There were chocolate kisses for the ways they show love to others. A rubber band to represent the flexibility they demonstrate in their jobs. A puzzle piece for the important role they play in the parish. And a paper clip because they keep everyone together.

All of these objects were part of a small gift given to parish “ministers of first impressions” who will be on the front lines welcoming people back through the Catholics Come Home initiative.

These ministers, who are usually parish and school administrative assistants, received the gifts during luncheons, the last of which was held Nov. 10 at Biagio Banquets on North Central Avenue, sponsored by the Office for Evangelization. These luncheons trained 650 parish assistants throughout Cook and Lake Counties.

Since most often administrative assistants are the first point of contact for people coming in to the parish, their role is especially vital, Liz Johnson of the Office for Evangelization told the 200 people gathered Nov. 10.

Good first response

When Catholics Come Home, an evangelization initiative focused around a series of television advertisements (view them at www.catholicscomehomechicago. org), begins Dec. 16, organizers expect parishes will receive more calls from fallen-away Catholics looking to return to church.

It is important to have those on the other end of the phone lines prepared to answer a variety of questions and to be welcoming, said Nancy Polacek, coordinator for Catholics Come Home in the archdiocese.

Parishes are encouraged to have a live person answering phones during the time the initiative runs, from Dec. 16 through Jan. 24.

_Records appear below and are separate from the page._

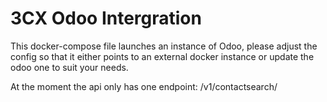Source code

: # 3CX Odoo Intergration

This docker-compose file launches an instance of Odoo, please adjust the config so that it either points to an external docker instance or update the odoo one to suit your needs.


At the moment the api only has one endpoint: /v1/contactsearch/<phone-number>
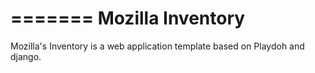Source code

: =======
Mozilla Inventory
=======

Mozilla's Inventory is a web application template based on Playdoh and django.
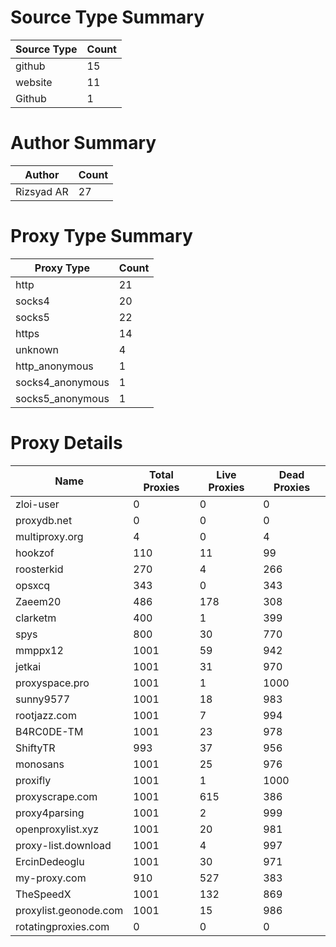 # Source Type Summary

| Source Type | Count |
|-------------|-------|
| github | 15 |
| website | 11 |
| Github | 1 |


# Author Summary

| Author | Count |
|--------|-------|
| Rizsyad AR | 27 |


# Proxy Type Summary

| Proxy Type | Count |
|------------|-------|
| http | 21 |
| socks4 | 20 |
| socks5 | 22 |
| https | 14 |
| unknown | 4 |
| http_anonymous | 1 |
| socks4_anonymous | 1 |
| socks5_anonymous | 1 |


# Proxy Details

| Name | Total Proxies | Live Proxies | Dead Proxies |
|------|---------------|--------------|---------------|
| zloi-user | 0 | 0 | 0 |
| proxydb.net | 0 | 0 | 0 |
| multiproxy.org | 4 | 0 | 4 |
| hookzof | 110 | 11 | 99 |
| roosterkid | 270 | 4 | 266 |
| opsxcq | 343 | 0 | 343 |
| Zaeem20 | 486 | 178 | 308 |
| clarketm | 400 | 1 | 399 |
| spys | 800 | 30 | 770 |
| mmppx12 | 1001 | 59 | 942 |
| jetkai | 1001 | 31 | 970 |
| proxyspace.pro | 1001 | 1 | 1000 |
| sunny9577 | 1001 | 18 | 983 |
| rootjazz.com | 1001 | 7 | 994 |
| B4RC0DE-TM | 1001 | 23 | 978 |
| ShiftyTR | 993 | 37 | 956 |
| monosans | 1001 | 25 | 976 |
| proxifly | 1001 | 1 | 1000 |
| proxyscrape.com | 1001 | 615 | 386 |
| proxy4parsing | 1001 | 2 | 999 |
| openproxylist.xyz | 1001 | 20 | 981 |
| proxy-list.download | 1001 | 4 | 997 |
| ErcinDedeoglu | 1001 | 30 | 971 |
| my-proxy.com | 910 | 527 | 383 |
| TheSpeedX | 1001 | 132 | 869 |
| proxylist.geonode.com | 1001 | 15 | 986 |
| rotatingproxies.com | 0 | 0 | 0 |
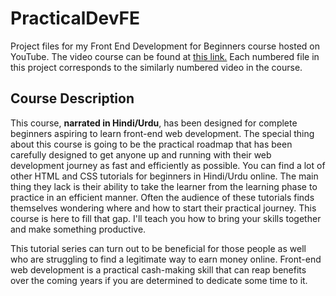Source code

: # PracticalDevFE

Project files for my Front End Development for Beginners course hosted on YouTube. The video course can be found at [this link.](https://www.youtube.com/playlist?list=PLZhx23Giz5KRMfCzytEcMAQqVZVZq_Wux) Each numbered file in this project corresponds to the similarly numbered video in the course.

## Course Description

This course, **narrated in Hindi/Urdu**, has been designed for complete beginners aspiring to learn front-end web development. The special thing about this course is going to be the practical roadmap that has been carefully designed to get anyone up and running with their web development journey as fast and efficiently as possible. You can find a lot of other HTML and CSS tutorials for beginners in Hindi/Urdu online. The main thing they lack is their ability to take the learner from the learning phase to practice in an efficient manner. Often the audience of these tutorials finds themselves wondering where and how to start their practical journey. This course is here to fill that gap. I'll teach you how to bring your skills together and make something productive.

This tutorial series can turn out to be beneficial for those people as well who are struggling to find a legitimate way to earn money online. Front-end web development is a practical cash-making skill that can reap benefits over the coming years if you are determined to dedicate some time to it.
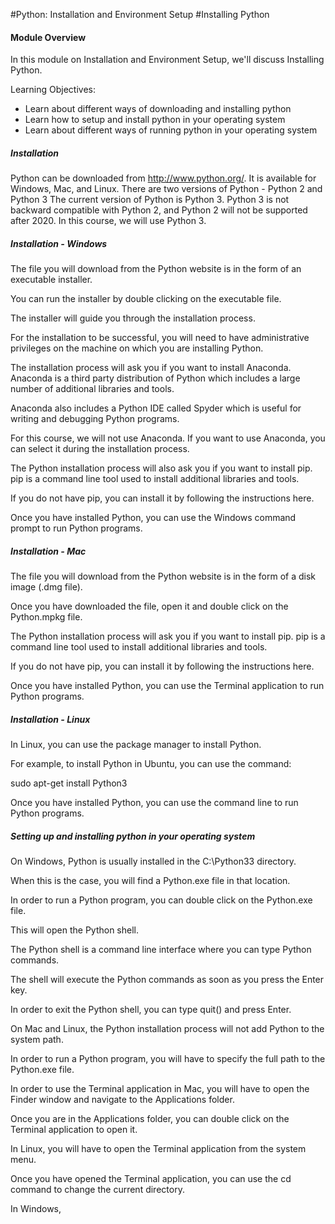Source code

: #Python: Installation and Environment Setup
#Installing Python

#### Module Overview 
 In this module on Installation and Environment Setup, we'll discuss Installing Python. 

Learning Objectives: 

-  Learn about different ways of downloading and installing python 
-  Learn how to setup and install python in your operating system 
-  Learn about different ways of running python in your operating system 


##### Installation 

Python can be downloaded from http://www.python.org/. It is available for Windows, Mac, and Linux. There are two versions of Python - Python 2 and Python 3 The current version of Python is Python 3. Python 3 is not backward compatible with Python 2, and Python 2 will not be supported after 2020. In this course, we will use Python 3. 

##### Installation - Windows 

The file you will download from the Python website is in the form of an executable installer. 

You can run the installer by double clicking on the executable file. 

The installer will guide you through the installation process. 

For the installation to be successful, you will need to have administrative privileges on the machine on which you are installing Python. 

The installation process will ask you if you want to install Anaconda. Anaconda is a third party distribution of Python which includes a large number of additional libraries and tools. 

Anaconda also includes a Python IDE called Spyder which is useful for writing and debugging Python programs. 

For this course, we will not use Anaconda. If you want to use Anaconda, you can select it during the installation process. 

The Python installation process will also ask you if you want to install pip. pip is a command line tool used to install additional libraries and tools. 

If you do not have pip, you can install it by following the instructions here. 

Once you have installed Python, you can use the Windows command prompt to run Python programs. 

##### Installation  - Mac 


The file you will download from the Python website is in the form of a disk image (.dmg file). 

Once you have downloaded the file, open it and double click on the Python.mpkg file. 

The Python installation process will ask you if you want to install pip. pip is a command line tool used to install additional libraries and tools. 

If you do not have pip, you can install it by following the instructions here. 

Once you have installed Python, you can use the Terminal application to run Python programs. 

##### Installation  - Linux 


In Linux, you can use the package manager to install Python. 

For example, to install Python in Ubuntu, you can use the command: 

sudo apt-get install Python3 

Once you have installed Python, you can use the command line to run Python programs. 

##### Setting up and installing python in your operating system 


On Windows, Python is usually installed in the C:\Python33 directory. 

When this is the case, you will find a Python.exe file in that location. 

In order to run a Python program, you can double click on the Python.exe file. 

This will open the Python shell. 

The Python shell is a command line interface where you can type Python commands. 

The shell will execute the Python commands as soon as you press the Enter key. 

In order to exit the Python shell, you can type quit() and press Enter. 

On Mac and Linux, the Python installation process will not add Python to the system path. 

In order to run a Python program, you will have to specify the full path to the Python.exe file. 

In order to use the Terminal application in Mac, you will have to open the Finder window and navigate to the Applications folder. 

Once you are in the Applications folder, you can double click on the Terminal application to open it. 

In Linux, you will have to open the Terminal application from the system menu. 

Once you have opened the Terminal application, you can use the cd command to change the current directory. 

In Windows,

For Catholics Come Home, the archdiocese partnered with the Rockford and Joliet dioceses. Commercials will be broadcast in 20 counties in northern Illinois. The ads welcoming Catholics back to church will run in English, Spanish and Polish and will air on 10 different stations.

Each parish is supposed to have a contact person for the initiative who help the pastor coordinate the parish’s response.

‘Worth doing’

Deacon Mike De Larco of St. Celestine Parish in Elmwood Park attended the November luncheon and said he already sees marriages and baptisms bringing fallen-away Catholics back to the church but this is one more invitation.

“It’s worth doing,” De Larco said adding that it will “reach people sitting on the fence.”

He said parishes will then have to introduce the newcomers to the people and ministries that are relevant to them.

In the end, the Catholic Church can offer them a more meaningful life, he said.

Chris Wilson, an administrative assistant at St. Robert Bellarmine School, 4646 N. Austin Ave., who attended the luncheon said she is hopeful that Catholics Come Home will “open the eyes” of those who have fallen away. Wilson, who attended St. Robert and whose children now attend the school, said she has seen the numbers of people at Mass declining over the years along with school enrollment.

“I hope this brings them back to their roots and where they started,” Wilson said.

“Society is so crazy busy that they don’t make the time [for church],” she said. “They need to slow down and get back to what’s important.”